* **Your goal**:
Only a slice of the listing below is wanted. Retype the lines from the one containing "- Implemented support" through the one containing "- Refactored code", exactly, both ends included.

* **Excerpted data**:

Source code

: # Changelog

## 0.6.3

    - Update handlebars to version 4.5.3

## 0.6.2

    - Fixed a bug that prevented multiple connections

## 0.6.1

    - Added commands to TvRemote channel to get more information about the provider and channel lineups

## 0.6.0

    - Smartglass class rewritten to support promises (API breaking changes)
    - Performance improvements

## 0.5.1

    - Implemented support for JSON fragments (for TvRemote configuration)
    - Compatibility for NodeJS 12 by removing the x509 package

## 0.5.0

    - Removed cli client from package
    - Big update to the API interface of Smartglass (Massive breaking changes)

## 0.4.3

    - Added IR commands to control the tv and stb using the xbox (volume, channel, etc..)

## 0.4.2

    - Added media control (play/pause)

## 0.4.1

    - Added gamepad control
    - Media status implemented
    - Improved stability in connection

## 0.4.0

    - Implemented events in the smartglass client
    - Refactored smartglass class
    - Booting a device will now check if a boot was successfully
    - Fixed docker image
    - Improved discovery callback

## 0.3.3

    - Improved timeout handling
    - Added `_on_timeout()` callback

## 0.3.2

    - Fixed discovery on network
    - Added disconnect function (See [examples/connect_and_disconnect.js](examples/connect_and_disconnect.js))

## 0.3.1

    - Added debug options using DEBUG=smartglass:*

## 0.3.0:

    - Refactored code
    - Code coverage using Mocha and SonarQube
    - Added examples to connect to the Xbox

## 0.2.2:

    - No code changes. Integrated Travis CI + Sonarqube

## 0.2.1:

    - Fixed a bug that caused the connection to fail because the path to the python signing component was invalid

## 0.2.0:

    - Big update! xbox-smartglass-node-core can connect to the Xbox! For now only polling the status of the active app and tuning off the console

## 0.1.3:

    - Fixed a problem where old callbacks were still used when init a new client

* * *

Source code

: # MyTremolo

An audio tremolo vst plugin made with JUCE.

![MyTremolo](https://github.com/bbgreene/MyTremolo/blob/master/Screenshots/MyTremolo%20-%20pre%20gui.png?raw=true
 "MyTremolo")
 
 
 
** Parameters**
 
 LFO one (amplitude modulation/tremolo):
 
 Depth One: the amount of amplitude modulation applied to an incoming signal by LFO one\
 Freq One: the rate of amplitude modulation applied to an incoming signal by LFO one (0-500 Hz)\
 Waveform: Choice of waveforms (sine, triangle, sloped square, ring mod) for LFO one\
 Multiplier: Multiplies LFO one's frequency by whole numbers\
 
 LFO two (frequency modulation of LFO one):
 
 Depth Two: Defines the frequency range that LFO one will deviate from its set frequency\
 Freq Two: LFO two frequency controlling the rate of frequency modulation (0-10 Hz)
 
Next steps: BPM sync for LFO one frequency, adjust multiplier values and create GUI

* **Exercise output**:
    - Implemented support for JSON fragments (for TvRemote configuration)
    - Compatibility for NodeJS 12 by removing the x509 package

## 0.5.0

    - Removed cli client from package
    - Big update to the API interface of Smartglass (Massive breaking changes)

## 0.4.3

    - Added IR commands to control the tv and stb using the xbox (volume, channel, etc..)

## 0.4.2

    - Added media control (play/pause)

## 0.4.1

    - Added gamepad control
    - Media status implemented
    - Improved stability in connection

## 0.4.0

    - Implemented events in the smartglass client
    - Refactored smartglass class
    - Booting a device will now check if a boot was successfully
    - Fixed docker image
    - Improved discovery callback

## 0.3.3

    - Improved timeout handling
    - Added `_on_timeout()` callback

## 0.3.2

    - Fixed discovery on network
    - Added disconnect function (See [examples/connect_and_disconnect.js](examples/connect_and_disconnect.js))

## 0.3.1

    - Added debug options using DEBUG=smartglass:*

## 0.3.0:

    - Refactored code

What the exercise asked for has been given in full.